35 Yıl öncesine kadar yani 1989 yılına kadar dedim ama belki bilmediğimiz, duymadığımız kayıtlara geçmeyen uygulamaların olması da muhtemeldir ama Kayseri açısından önemli bir anekdotu paylaşmak istedim sizlerle.
3 Haziran 1989 Cumartesi günü İran’ın dini lideri İmam Humeyni’nin vefat haberi ajanslara düşmeye başladığında, kesin ölüm haberi ancak ertesi gün anlaşılmıştı ülkemizde.
Komşuluk ilişkilerimize rağmen, İran rejimine karşı ülkemizde ortaya konan refleksle yas tutulup tutulmayacağı, cenaze törenine gidilip gidilmeyeceği epeyce tartışılmıştı, netekim Kenan Paşa’nın cumhurbaşkanı olduğu ülkemizde.
Nihayetinde Anıtkabir dahil ülkemizin tüm sathında bayrakların yarıya indirilmesi ve ülkemizde yas ilan edilmesi o günkü basın ve yazarlar tarafından epeyce polemik malzemesi yapılmıştı.
Vefat haberinin duyulmasından bir gün sonra yani pazartesi günü ikindi namazından yaklaşık bir saat sonra Kayseri’nin merkezi cenaze camilerden Camii Kebir’in cenaze alanında içinde benimde olduğum yaklaşık kırk kişi tarafından İmam Humeyni için gıyabi cenaze namazı kılınmak üzere toplanıldı. Mürsel Arslan’ın cenaze müezzin taş minberinden çağrısından sonra burada toplanan küçük kalabalık tarafından Kayseri’nin ilk gıyabi cenaze namazı (belki de Türkiye’nin) kılınarak, küçük bir dua ile sessizce dağılındı. Kayseri’nin ilk gıyabi cenaze namazını kıldıran ise şimdilerde farklı okyanuslara yelken açan, Gezi İmamı olarak da bilinen İstanbul’da yaşayan Kayserili Recep İhsan Eliaçık’tan başkası değildi.

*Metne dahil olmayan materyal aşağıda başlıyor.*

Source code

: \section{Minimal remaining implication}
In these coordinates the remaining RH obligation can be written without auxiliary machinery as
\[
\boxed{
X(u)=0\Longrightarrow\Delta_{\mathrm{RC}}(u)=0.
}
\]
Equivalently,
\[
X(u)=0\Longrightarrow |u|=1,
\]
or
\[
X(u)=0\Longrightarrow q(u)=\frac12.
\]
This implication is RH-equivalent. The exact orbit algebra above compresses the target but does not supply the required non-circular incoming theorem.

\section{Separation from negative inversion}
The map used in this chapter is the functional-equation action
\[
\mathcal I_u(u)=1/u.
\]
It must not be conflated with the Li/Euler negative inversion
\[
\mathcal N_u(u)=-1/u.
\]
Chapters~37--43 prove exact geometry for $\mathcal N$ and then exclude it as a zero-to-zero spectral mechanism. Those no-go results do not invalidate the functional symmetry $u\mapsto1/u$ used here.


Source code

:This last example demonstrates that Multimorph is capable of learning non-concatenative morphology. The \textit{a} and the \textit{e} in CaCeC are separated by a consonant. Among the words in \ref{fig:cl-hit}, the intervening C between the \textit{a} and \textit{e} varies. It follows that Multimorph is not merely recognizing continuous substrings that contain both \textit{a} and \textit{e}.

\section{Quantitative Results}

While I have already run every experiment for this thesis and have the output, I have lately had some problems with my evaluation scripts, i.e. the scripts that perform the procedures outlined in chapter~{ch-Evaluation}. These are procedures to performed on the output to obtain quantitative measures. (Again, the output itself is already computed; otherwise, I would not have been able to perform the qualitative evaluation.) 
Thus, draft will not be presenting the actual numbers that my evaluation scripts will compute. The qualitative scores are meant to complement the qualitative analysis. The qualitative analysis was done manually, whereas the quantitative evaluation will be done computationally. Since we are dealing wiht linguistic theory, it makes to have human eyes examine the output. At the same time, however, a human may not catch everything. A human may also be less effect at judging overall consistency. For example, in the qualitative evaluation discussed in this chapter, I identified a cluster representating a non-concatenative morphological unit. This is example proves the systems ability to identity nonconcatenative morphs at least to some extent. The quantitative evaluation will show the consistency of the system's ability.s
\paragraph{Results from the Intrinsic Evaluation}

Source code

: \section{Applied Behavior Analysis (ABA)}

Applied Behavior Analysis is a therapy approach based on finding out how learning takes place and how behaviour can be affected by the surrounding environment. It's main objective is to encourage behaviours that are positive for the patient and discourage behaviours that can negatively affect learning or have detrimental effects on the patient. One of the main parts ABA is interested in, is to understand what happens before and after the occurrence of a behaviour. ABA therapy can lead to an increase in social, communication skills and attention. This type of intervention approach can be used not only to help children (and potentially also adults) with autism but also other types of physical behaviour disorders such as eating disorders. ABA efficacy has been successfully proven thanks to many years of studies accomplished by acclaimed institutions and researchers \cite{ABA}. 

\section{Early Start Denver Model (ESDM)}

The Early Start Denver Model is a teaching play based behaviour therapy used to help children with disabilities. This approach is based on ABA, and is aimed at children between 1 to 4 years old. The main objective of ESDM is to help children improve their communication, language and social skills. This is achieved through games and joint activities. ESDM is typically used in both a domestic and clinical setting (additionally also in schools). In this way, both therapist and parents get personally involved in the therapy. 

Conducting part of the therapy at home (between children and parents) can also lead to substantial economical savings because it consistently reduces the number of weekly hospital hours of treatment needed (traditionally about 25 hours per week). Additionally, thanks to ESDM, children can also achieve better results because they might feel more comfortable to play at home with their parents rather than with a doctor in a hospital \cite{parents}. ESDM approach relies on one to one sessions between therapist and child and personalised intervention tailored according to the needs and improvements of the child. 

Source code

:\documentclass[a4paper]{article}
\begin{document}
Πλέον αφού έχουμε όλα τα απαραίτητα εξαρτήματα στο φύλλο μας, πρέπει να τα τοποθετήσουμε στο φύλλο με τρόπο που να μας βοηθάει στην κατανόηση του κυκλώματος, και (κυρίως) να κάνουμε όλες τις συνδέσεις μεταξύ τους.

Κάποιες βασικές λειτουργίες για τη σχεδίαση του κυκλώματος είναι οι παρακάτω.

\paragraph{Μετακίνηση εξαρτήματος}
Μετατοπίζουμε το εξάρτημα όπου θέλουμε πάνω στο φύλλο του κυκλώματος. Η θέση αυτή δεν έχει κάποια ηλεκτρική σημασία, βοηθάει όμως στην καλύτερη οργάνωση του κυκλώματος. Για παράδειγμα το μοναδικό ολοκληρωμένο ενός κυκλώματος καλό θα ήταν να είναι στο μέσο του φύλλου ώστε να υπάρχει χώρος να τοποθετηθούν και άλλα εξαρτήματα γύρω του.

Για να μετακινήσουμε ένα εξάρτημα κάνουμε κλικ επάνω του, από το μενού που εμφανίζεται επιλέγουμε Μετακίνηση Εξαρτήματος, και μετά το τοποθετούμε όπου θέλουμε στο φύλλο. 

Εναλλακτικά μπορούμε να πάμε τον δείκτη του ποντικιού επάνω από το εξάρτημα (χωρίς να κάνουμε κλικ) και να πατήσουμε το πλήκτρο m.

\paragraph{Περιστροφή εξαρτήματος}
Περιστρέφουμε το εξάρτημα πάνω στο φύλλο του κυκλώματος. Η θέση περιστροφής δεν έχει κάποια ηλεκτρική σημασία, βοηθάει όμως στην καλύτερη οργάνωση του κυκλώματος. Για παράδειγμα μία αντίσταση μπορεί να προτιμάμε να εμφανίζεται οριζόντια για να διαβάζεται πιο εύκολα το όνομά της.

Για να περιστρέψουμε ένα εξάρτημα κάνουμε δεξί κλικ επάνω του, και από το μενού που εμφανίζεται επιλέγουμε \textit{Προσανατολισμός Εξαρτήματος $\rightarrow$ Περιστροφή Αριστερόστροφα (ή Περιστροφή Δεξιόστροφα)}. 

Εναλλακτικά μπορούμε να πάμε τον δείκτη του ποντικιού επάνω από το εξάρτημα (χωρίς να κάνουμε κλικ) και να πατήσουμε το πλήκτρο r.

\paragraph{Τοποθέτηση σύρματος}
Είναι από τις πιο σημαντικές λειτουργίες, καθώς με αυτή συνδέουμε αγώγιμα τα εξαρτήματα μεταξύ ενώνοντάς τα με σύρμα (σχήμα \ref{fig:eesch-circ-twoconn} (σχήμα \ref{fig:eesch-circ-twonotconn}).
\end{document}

Sessizce, slogan atmadan dağılıp, Eliaçık’la beraber çalıştığımız ajans ofisine geldikten yaklaşık bir saat kadar sonra ofisimize, yanında biriyle adeta baskına gelmiş gibi, o güne kadar tanımadığım genç bir hoca geldi. İhsan’a epeyce çıkıştı, ‘gıyabi cenaze namazını nereden çıkarıyorsun’, ‘var mı dinde yeri?’ diye… Uzun ve hiddetli bir tartışma süreci sonunda taraflar bir sonuca varamayınca İhsan Elaçık da patladı, ‘ben yaptım oldu, var mı diyeceğin’ dedikten sonra ofisi terk edip gittiler. Tartışmanın nedeninin, Şii birinin gıyabi cenaze namazını kılmak mı, yoksa dinde olmayan yeni bir ritüeli ihdas etmek mi olduğu ortamın havasında kaynayıp gitti.
Henüz adı konmamış ve ne olduğu bilinmeyen eylemsel bir nümayişi andıran Kayseri’de kılınan ilk gıyabi cenaze namazı ulusal basının manşetlerine şöyle taşınmıştı: ‘Boş musalla taşına namaz kıldırlar!’
Ertesi gün de Başbakan Turgut Özal’ın Devlet Bakanı Cemil Çiçek, 8 milyondan fazla insanın katıldığı Tahran’daki günlerce konuşulan İmam Humeyni’nin olaylı cenaze törenine katılmak üzere gitmişti. Aynı törene katılmak ve ‘feyz ve ilham’ almak üzere, Kayseri’den de İhsan Eliaçık ve geçenlerde kaybettiğimiz rahmetli Mustafa Zeyrek’le beraber beş kişilik bir ekip de gitmişti cenazeye.